### Task to carry out
Reproduce each line of the data exactly as it is.

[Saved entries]
· · ·
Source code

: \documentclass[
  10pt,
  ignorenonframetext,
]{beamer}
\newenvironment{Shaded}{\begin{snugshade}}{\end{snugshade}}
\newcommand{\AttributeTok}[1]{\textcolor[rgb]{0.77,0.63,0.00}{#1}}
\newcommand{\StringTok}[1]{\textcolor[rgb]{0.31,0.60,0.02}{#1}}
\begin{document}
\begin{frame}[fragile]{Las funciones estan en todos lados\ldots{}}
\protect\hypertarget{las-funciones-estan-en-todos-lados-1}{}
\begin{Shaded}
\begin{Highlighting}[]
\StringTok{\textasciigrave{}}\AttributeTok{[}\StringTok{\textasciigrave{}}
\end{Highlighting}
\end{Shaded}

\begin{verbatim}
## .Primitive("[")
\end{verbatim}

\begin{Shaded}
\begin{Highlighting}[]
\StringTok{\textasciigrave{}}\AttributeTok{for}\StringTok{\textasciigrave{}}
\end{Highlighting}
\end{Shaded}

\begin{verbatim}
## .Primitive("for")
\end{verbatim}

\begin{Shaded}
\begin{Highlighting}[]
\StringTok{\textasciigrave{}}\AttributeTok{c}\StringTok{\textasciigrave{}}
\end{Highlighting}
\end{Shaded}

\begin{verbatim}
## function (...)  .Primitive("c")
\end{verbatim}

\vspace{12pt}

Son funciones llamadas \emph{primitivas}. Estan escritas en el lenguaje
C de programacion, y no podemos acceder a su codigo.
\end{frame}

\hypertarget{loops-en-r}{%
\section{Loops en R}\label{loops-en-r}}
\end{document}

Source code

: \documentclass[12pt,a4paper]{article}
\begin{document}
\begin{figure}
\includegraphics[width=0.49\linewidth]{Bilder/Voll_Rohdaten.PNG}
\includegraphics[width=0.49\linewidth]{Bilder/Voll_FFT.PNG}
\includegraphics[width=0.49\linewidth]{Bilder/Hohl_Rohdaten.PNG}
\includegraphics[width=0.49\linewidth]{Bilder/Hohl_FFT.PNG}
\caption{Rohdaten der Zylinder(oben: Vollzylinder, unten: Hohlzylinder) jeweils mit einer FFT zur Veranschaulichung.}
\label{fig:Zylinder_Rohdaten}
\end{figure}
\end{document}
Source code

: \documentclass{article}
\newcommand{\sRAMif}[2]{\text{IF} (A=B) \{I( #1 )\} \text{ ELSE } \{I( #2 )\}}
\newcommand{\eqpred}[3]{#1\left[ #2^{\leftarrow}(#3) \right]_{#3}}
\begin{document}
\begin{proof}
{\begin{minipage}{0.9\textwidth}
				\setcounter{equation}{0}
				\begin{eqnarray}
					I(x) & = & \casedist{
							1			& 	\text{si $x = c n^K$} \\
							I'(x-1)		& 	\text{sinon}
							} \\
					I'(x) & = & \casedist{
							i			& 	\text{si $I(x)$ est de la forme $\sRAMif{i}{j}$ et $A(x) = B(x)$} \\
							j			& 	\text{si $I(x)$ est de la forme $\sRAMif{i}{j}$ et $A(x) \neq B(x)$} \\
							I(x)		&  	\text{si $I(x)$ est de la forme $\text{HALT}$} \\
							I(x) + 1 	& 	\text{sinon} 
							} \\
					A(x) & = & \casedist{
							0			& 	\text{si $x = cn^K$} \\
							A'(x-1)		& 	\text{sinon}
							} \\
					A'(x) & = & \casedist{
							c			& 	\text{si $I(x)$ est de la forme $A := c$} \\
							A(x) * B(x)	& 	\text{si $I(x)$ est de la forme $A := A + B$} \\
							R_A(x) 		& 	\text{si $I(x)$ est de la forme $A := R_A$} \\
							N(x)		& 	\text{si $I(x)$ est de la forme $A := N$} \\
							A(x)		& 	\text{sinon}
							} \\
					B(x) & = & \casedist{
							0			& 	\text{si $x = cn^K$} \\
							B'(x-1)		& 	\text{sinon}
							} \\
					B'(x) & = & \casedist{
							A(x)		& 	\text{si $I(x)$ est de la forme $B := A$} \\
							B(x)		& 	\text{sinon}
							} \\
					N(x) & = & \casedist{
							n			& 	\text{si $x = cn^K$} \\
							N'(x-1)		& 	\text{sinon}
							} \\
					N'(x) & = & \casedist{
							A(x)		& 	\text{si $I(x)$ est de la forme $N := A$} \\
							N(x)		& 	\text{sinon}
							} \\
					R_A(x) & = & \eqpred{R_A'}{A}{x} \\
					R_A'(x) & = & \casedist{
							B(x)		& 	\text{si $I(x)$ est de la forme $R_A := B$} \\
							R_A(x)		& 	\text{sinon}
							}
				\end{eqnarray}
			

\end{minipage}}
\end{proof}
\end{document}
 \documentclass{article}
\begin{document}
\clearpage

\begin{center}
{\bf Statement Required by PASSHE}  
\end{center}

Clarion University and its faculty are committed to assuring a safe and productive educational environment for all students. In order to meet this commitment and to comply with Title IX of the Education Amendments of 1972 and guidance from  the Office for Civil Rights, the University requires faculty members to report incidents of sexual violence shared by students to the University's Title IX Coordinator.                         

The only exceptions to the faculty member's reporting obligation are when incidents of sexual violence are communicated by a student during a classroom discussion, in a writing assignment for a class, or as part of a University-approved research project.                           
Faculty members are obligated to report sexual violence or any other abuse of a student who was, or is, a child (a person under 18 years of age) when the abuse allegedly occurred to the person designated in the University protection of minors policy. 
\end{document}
· · ·
### Worked solution
Source code

: \documentclass[
  10pt,
  ignorenonframetext,
]{beamer}
\newenvironment{Shaded}{\begin{snugshade}}{\end{snugshade}}
\newcommand{\AttributeTok}[1]{\textcolor[rgb]{0.77,0.63,0.00}{#1}}
\newcommand{\StringTok}[1]{\textcolor[rgb]{0.31,0.60,0.02}{#1}}
\begin{document}
\begin{frame}[fragile]{Las funciones estan en todos lados\ldots{}}
\protect\hypertarget{las-funciones-estan-en-todos-lados-1}{}
\begin{Shaded}
\begin{Highlighting}[]
\StringTok{\textasciigrave{}}\AttributeTok{[}\StringTok{\textasciigrave{}}
\end{Highlighting}
\end{Shaded}

\begin{verbatim}
## .Primitive("[")
\end{verbatim}

\begin{Shaded}
\begin{Highlighting}[]
\StringTok{\textasciigrave{}}\AttributeTok{for}\StringTok{\textasciigrave{}}
\end{Highlighting}
\end{Shaded}

\begin{verbatim}
## .Primitive("for")
\end{verbatim}

\begin{Shaded}
\begin{Highlighting}[]
\StringTok{\textasciigrave{}}\AttributeTok{c}\StringTok{\textasciigrave{}}
\end{Highlighting}
\end{Shaded}

\begin{verbatim}
## function (...)  .Primitive("c")
\end{verbatim}

\vspace{12pt}

Son funciones llamadas \emph{primitivas}. Estan escritas en el lenguaje
C de programacion, y no podemos acceder a su codigo.
\end{frame}

\hypertarget{loops-en-r}{%
\section{Loops en R}\label{loops-en-r}}
\end{document}

Source code

: \documentclass[12pt,a4paper]{article}
\begin{document}
\begin{figure}
\includegraphics[width=0.49\linewidth]{Bilder/Voll_Rohdaten.PNG}
\includegraphics[width=0.49\linewidth]{Bilder/Voll_FFT.PNG}
\includegraphics[width=0.49\linewidth]{Bilder/Hohl_Rohdaten.PNG}
\includegraphics[width=0.49\linewidth]{Bilder/Hohl_FFT.PNG}
\caption{Rohdaten der Zylinder(oben: Vollzylinder, unten: Hohlzylinder) jeweils mit einer FFT zur Veranschaulichung.}
\label{fig:Zylinder_Rohdaten}
\end{figure}
\end{document}
Source code

: \documentclass{article}
\newcommand{\sRAMif}[2]{\text{IF} (A=B) \{I( #1 )\} \text{ ELSE } \{I( #2 )\}}
\newcommand{\eqpred}[3]{#1\left[ #2^{\leftarrow}(#3) \right]_{#3}}
\begin{document}
\begin{proof}
{\begin{minipage}{0.9\textwidth}
				\setcounter{equation}{0}
				\begin{eqnarray}
					I(x) & = & \casedist{
							1			& 	\text{si $x = c n^K$} \\
							I'(x-1)		& 	\text{sinon}
							} \\
					I'(x) & = & \casedist{
							i			& 	\text{si $I(x)$ est de la forme $\sRAMif{i}{j}$ et $A(x) = B(x)$} \\
							j			& 	\text{si $I(x)$ est de la forme $\sRAMif{i}{j}$ et $A(x) \neq B(x)$} \\
							I(x)		&  	\text{si $I(x)$ est de la forme $\text{HALT}$} \\
							I(x) + 1 	& 	\text{sinon} 
							} \\
					A(x) & = & \casedist{
							0			& 	\text{si $x = cn^K$} \\
							A'(x-1)		& 	\text{sinon}
							} \\
					A'(x) & = & \casedist{
							c			& 	\text{si $I(x)$ est de la forme $A := c$} \\
							A(x) * B(x)	& 	\text{si $I(x)$ est de la forme $A := A + B$} \\
							R_A(x) 		& 	\text{si $I(x)$ est de la forme $A := R_A$} \\
							N(x)		& 	\text{si $I(x)$ est de la forme $A := N$} \\
							A(x)		& 	\text{sinon}
							} \\
					B(x) & = & \casedist{
							0			& 	\text{si $x = cn^K$} \\
							B'(x-1)		& 	\text{sinon}
							} \\
					B'(x) & = & \casedist{
							A(x)		& 	\text{si $I(x)$ est de la forme $B := A$} \\
							B(x)		& 	\text{sinon}
							} \\
					N(x) & = & \casedist{
							n			& 	\text{si $x = cn^K$} \\
							N'(x-1)		& 	\text{sinon}
							} \\
					N'(x) & = & \casedist{
							A(x)		& 	\text{si $I(x)$ est de la forme $N := A$} \\
							N(x)		& 	\text{sinon}
							} \\
					R_A(x) & = & \eqpred{R_A'}{A}{x} \\
					R_A'(x) & = & \casedist{
							B(x)		& 	\text{si $I(x)$ est de la forme $R_A := B$} \\
							R_A(x)		& 	\text{sinon}
							}
				\end{eqnarray}
			

\end{minipage}}
\end{proof}
\end{document}
 \documentclass{article}
\begin{document}
\clearpage

\begin{center}
{\bf Statement Required by PASSHE}  
\end{center}

Clarion University and its faculty are committed to assuring a safe and productive educational environment for all students. In order to meet this commitment and to comply with Title IX of the Education Amendments of 1972 and guidance from  the Office for Civil Rights, the University requires faculty members to report incidents of sexual violence shared by students to the University's Title IX Coordinator.                         

The only exceptions to the faculty member's reporting obligation are when incidents of sexual violence are communicated by a student during a classroom discussion, in a writing assignment for a class, or as part of a University-approved research project.                           
Faculty members are obligated to report sexual violence or any other abuse of a student who was, or is, a child (a person under 18 years of age) when the abuse allegedly occurred to the person designated in the University protection of minors policy. 
\end{document}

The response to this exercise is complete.